Extracted records Start Marker

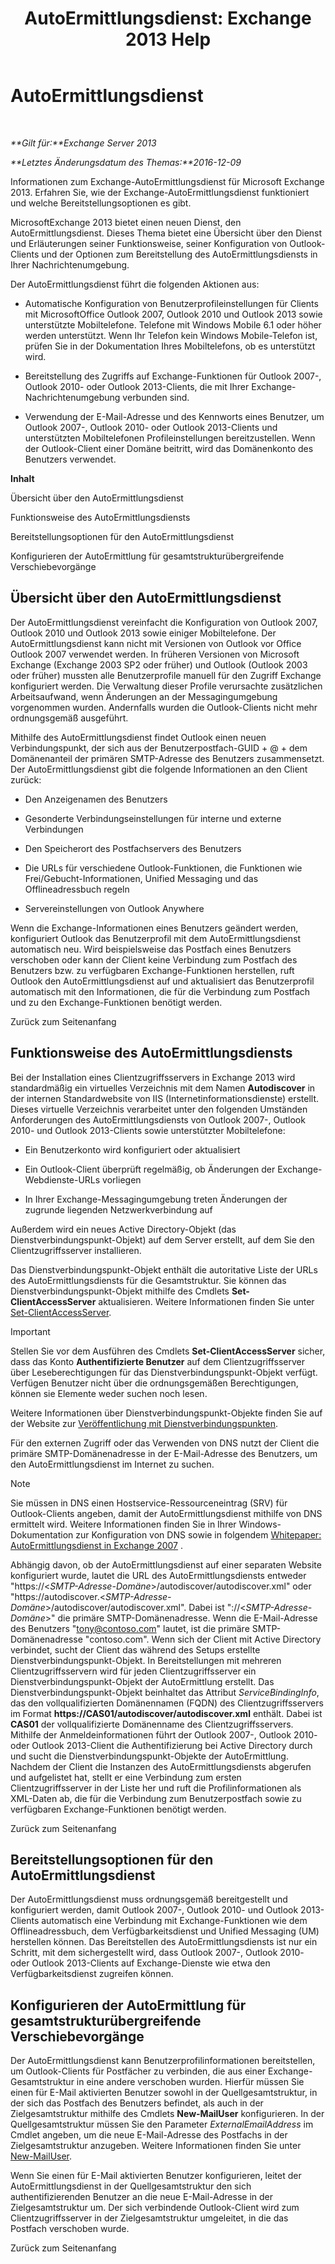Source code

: ﻿---
title: 'AutoErmittlungsdienst: Exchange 2013 Help'
TOCTitle: AutoErmittlungsdienst
ms:assetid: b03c0f21-cbc2-4be8-ad03-73a7dac16ffc
ms:mtpsurl: https://technet.microsoft.com/de-de/library/Bb124251(v=EXCHG.150)
ms:contentKeyID: 50554877
ms.date: 04/24/2018
mtps_version: v=EXCHG.150
ms.translationtype: HT
---

# AutoErmittlungsdienst

 

_**Gilt für:**Exchange Server 2013_

_**Letztes Änderungsdatum des Themas:**2016-12-09_

Informationen zum Exchange-AutoErmittlungsdienst für Microsoft Exchange 2013. Erfahren Sie, wie der Exchange-AutoErmittlungsdienst funktioniert und welche Bereitstellungsoptionen es gibt.

MicrosoftExchange 2013 bietet einen neuen Dienst, den AutoErmittlungsdienst. Dieses Thema bietet eine Übersicht über den Dienst und Erläuterungen seiner Funktionsweise, seiner Konfiguration von Outlook-Clients und der Optionen zum Bereitstellung des AutoErmittlungsdiensts in Ihrer Nachrichtenumgebung.

Der AutoErmittlungsdienst führt die folgenden Aktionen aus:

  - Automatische Konfiguration von Benutzerprofileinstellungen für Clients mit MicrosoftOffice Outlook 2007, Outlook 2010 und Outlook 2013 sowie unterstützte Mobiltelefone. Telefone mit Windows Mobile 6.1 oder höher werden unterstützt. Wenn Ihr Telefon kein Windows Mobile-Telefon ist, prüfen Sie in der Dokumentation Ihres Mobiltelefons, ob es unterstützt wird.

  - Bereitstellung des Zugriffs auf Exchange-Funktionen für Outlook 2007-, Outlook 2010- oder Outlook 2013-Clients, die mit Ihrer Exchange-Nachrichtenumgebung verbunden sind.

  - Verwendung der E-Mail-Adresse und des Kennworts eines Benutzer, um Outlook 2007-, Outlook 2010- oder Outlook 2013-Clients und unterstützten Mobiltelefonen Profileinstellungen bereitzustellen. Wenn der Outlook-Client einer Domäne beitritt, wird das Domänenkonto des Benutzers verwendet.

**Inhalt**

Übersicht über den AutoErmittlungsdienst

Funktionsweise des AutoErmittlungsdiensts

Bereitstellungsoptionen für den AutoErmittlungsdienst

Konfigurieren der AutoErmittlung für gesamtstrukturübergreifende Verschiebevorgänge

## Übersicht über den AutoErmittlungsdienst

Der AutoErmittlungsdienst vereinfacht die Konfiguration von Outlook 2007, Outlook 2010 und Outlook 2013 sowie einiger Mobiltelefone. Der AutoErmittlungsdienst kann nicht mit Versionen von Outlook vor Office Outlook 2007 verwendet werden. In früheren Versionen von Microsoft Exchange (Exchange 2003 SP2 oder früher) und Outlook (Outlook 2003 oder früher) mussten alle Benutzerprofile manuell für den Zugriff Exchange konfiguriert werden. Die Verwaltung dieser Profile verursachte zusätzlichen Arbeitsaufwand, wenn Änderungen an der Messagingumgebung vorgenommen wurden. Andernfalls wurden die Outlook-Clients nicht mehr ordnungsgemäß ausgeführt.

Mithilfe des AutoErmittlungsdienst findet Outlook einen neuen Verbindungspunkt, der sich aus der Benutzerpostfach-GUID + @ + dem Domänenanteil der primären SMTP-Adresse des Benutzers zusammensetzt. Der AutoErmittlungsdienst gibt die folgende Informationen an den Client zurück:

  - Den Anzeigenamen des Benutzers

  - Gesonderte Verbindungseinstellungen für interne und externe Verbindungen

  - Den Speicherort des Postfachservers des Benutzers

  - Die URLs für verschiedene Outlook-Funktionen, die Funktionen wie Frei/Gebucht-Informationen, Unified Messaging und das Offlineadressbuch regeln

  - Servereinstellungen von Outlook Anywhere

Wenn die Exchange-Informationen eines Benutzers geändert werden, konfiguriert Outlook das Benutzerprofil mit dem AutoErmittlungsdienst automatisch neu. Wird beispielsweise das Postfach eines Benutzers verschoben oder kann der Client keine Verbindung zum Postfach des Benutzers bzw. zu verfügbaren Exchange-Funktionen herstellen, ruft Outlook den AutoErmittlungsdienst auf und aktualisiert das Benutzerprofil automatisch mit den Informationen, die für die Verbindung zum Postfach und zu den Exchange-Funktionen benötigt werden.

Zurück zum Seitenanfang

## Funktionsweise des AutoErmittlungsdiensts

Bei der Installation eines Clientzugriffsservers in Exchange 2013 wird standardmäßig ein virtuelles Verzeichnis mit dem Namen **Autodiscover** in der internen Standardwebsite von IIS (Internetinformationsdienste) erstellt. Dieses virtuelle Verzeichnis verarbeitet unter den folgenden Umständen Anforderungen des AutoErmittlungsdiensts von Outlook 2007-, Outlook 2010- und Outlook 2013-Clients sowie unterstützter Mobiltelefone:

  - Ein Benutzerkonto wird konfiguriert oder aktualisiert

  - Ein Outlook-Client überprüft regelmäßig, ob Änderungen der Exchange-Webdienste-URLs vorliegen

  - In Ihrer Exchange-Messagingumgebung treten Änderungen der zugrunde liegenden Netzwerkverbindung auf

Außerdem wird ein neues Active Directory-Objekt (das Dienstverbindungspunkt-Objekt) auf dem Server erstellt, auf dem Sie den Clientzugriffsserver installieren.

Das Dienstverbindungspunkt-Objekt enthält die autoritative Liste der URLs des AutoErmittlungsdiensts für die Gesamtstruktur. Sie können das Dienstverbindungspunkt-Objekt mithilfe des Cmdlets **Set-ClientAccessServer** aktualisieren. Weitere Informationen finden Sie unter [Set-ClientAccessServer](https://technet.microsoft.com/de-de/library/bb125157\(v=exchg.150\)).


> [!IMPORTANT]
> Stellen Sie vor dem Ausführen des Cmdlets <STRONG>Set-ClientAccessServer</STRONG> sicher, dass das Konto <STRONG>Authentifizierte Benutzer</STRONG> auf dem Clientzugriffsserver über Leseberechtigungen für das Dienstverbindungspunkt-Objekt verfügt. Verfügen Benutzer nicht über die ordnungsgemäßen Berechtigungen, können sie Elemente weder suchen noch lesen.



Weitere Informationen über Dienstverbindungspunkt-Objekte finden Sie auf der Website zur [Veröffentlichung mit Dienstverbindungspunkten](https://go.microsoft.com/fwlink/p/?linkid=72744).

Für den externen Zugriff oder das Verwenden von DNS nutzt der Client die primäre SMTP-Domänenadresse in der E-Mail-Adresse des Benutzers, um den AutoErmittlungsdienst im Internet zu suchen.


> [!NOTE]
> Sie müssen in DNS einen Hostservice-Ressourceneintrag (SRV) für Outlook-Clients angeben, damit der AutoErmittlungsdienst mithilfe von DNS ermittelt wird. Weitere Informationen finden Sie in Ihrer Windows-Dokumentation zur Konfiguration von DNS sowie in folgendem <A href="https://go.microsoft.com/fwlink/p/?linkid=85214">Whitepaper: AutoErmittlungsdienst in Exchange 2007</A> .



Abhängig davon, ob der AutoErmittlungsdienst auf einer separaten Website konfiguriert wurde, lautet die URL des AutoErmittlungsdiensts entweder "https://\<*SMTP-Adresse-Domäne*\>/autodiscover/autodiscover.xml" oder "https://autodiscover.\<*SMTP-Adresse-Domäne*\>/autodiscover/autodiscover.xml". Dabei ist "://\<*SMTP-Adresse-Domäne*\>" die primäre SMTP-Domänenadresse. Wenn die E-Mail-Adresse des Benutzers "tony@contoso.com" lautet, ist die primäre SMTP-Domänenadresse "contoso.com". Wenn sich der Client mit Active Directory verbindet, sucht der Client das während des Setups erstellte Dienstverbindungspunkt-Objekt. In Bereitstellungen mit mehreren Clientzugriffsservern wird für jeden Clientzugriffsserver ein Dienstverbindungspunkt-Objekt der AutoErmittlung erstellt. Das Dienstverbindungspunkt-Objekt beinhaltet das Attribut *ServiceBindingInfo*, das den vollqualifizierten Domänennamen (FQDN) des Clientzugriffsservers im Format **https://CAS01/autodiscover/autodiscover.xml** enthält. Dabei ist **CAS01** der vollqualifizierte Domänenname des Clientzugriffsservers. Mithilfe der Anmeldeinformationen führt der Outlook 2007-, Outlook 2010- oder Outlook 2013-Client die Authentifizierung bei Active Directory durch und sucht die Dienstverbindungspunkt-Objekte der AutoErmittlung. Nachdem der Client die Instanzen des AutoErmittlungsdiensts abgerufen und aufgelistet hat, stellt er eine Verbindung zum ersten Clientzugriffsserver in der Liste her und ruft die Profilinformationen als XML-Daten ab, die für die Verbindung zum Benutzerpostfach sowie zu verfügbaren Exchange-Funktionen benötigt werden.

Zurück zum Seitenanfang

## Bereitstellungsoptionen für den AutoErmittlungsdienst

Der AutoErmittlungsdienst muss ordnungsgemäß bereitgestellt und konfiguriert werden, damit Outlook 2007-, Outlook 2010- und Outlook 2013-Clients automatisch eine Verbindung mit Exchange-Funktionen wie dem Offlineadressbuch, dem Verfügbarkeitsdienst und Unified Messaging (UM) herstellen können. Das Bereitstellen des AutoErmittlungsdiensts ist nur ein Schritt, mit dem sichergestellt wird, dass Outlook 2007-, Outlook 2010- oder Outlook 2013-Clients auf Exchange-Dienste wie etwa den Verfügbarkeitsdienst zugreifen können.

## Konfigurieren der AutoErmittlung für gesamtstrukturübergreifende Verschiebevorgänge

Der AutoErmittlungsdienst kann Benutzerprofilinformationen bereitstellen, um Outlook-Clients für Postfächer zu verbinden, die aus einer Exchange-Gesamtstruktur in eine andere verschoben wurden. Hierfür müssen Sie einen für E-Mail aktivierten Benutzer sowohl in der Quellgesamtstruktur, in der sich das Postfach des Benutzers befindet, als auch in der Zielgesamtstruktur mithilfe des Cmdlets **New-MailUser** konfigurieren. In der Quellgesamtstruktur müssen Sie den Parameter *ExternalEmailAddress* im Cmdlet angeben, um die neue E-Mail-Adresse des Postfachs in der Zielgesamtstruktur anzugeben. Weitere Informationen finden Sie unter [New-MailUser](https://technet.microsoft.com/de-de/library/aa996335\(v=exchg.150\)).

Wenn Sie einen für E-Mail aktivierten Benutzer konfigurieren, leitet der AutoErmittlungsdienst in der Quellgesamtstruktur den sich authentifizierenden Benutzer an die neue E-Mail-Adresse in der Zielgesamtstruktur um. Der sich verbindende Outlook-Client wird zum Clientzugriffsserver in der Zielgesamtstruktur umgeleitet, in die das Postfach verschoben wurde.

Zurück zum Seitenanfang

Extracted records End Marker

Problem requirements:
Repeat the lines above, starting at the first and stopping after the line that holds "Der AutoErmittlungsdienst führt", with the pictures left out.

Task answer:
Source code

: ﻿---
title: 'AutoErmittlungsdienst: Exchange 2013 Help'
TOCTitle: AutoErmittlungsdienst
ms:assetid: b03c0f21-cbc2-4be8-ad03-73a7dac16ffc
ms:mtpsurl: https://technet.microsoft.com/de-de/library/Bb124251(v=EXCHG.150)
ms:contentKeyID: 50554877
ms.date: 04/24/2018
mtps_version: v=EXCHG.150
ms.translationtype: HT
---

# AutoErmittlungsdienst

 

_**Gilt für:**Exchange Server 2013_

_**Letztes Änderungsdatum des Themas:**2016-12-09_

Informationen zum Exchange-AutoErmittlungsdienst für Microsoft Exchange 2013. Erfahren Sie, wie der Exchange-AutoErmittlungsdienst funktioniert und welche Bereitstellungsoptionen es gibt.

MicrosoftExchange 2013 bietet einen neuen Dienst, den AutoErmittlungsdienst. Dieses Thema bietet eine Übersicht über den Dienst und Erläuterungen seiner Funktionsweise, seiner Konfiguration von Outlook-Clients und der Optionen zum Bereitstellung des AutoErmittlungsdiensts in Ihrer Nachrichtenumgebung.

Der AutoErmittlungsdienst führt die folgenden Aktionen aus:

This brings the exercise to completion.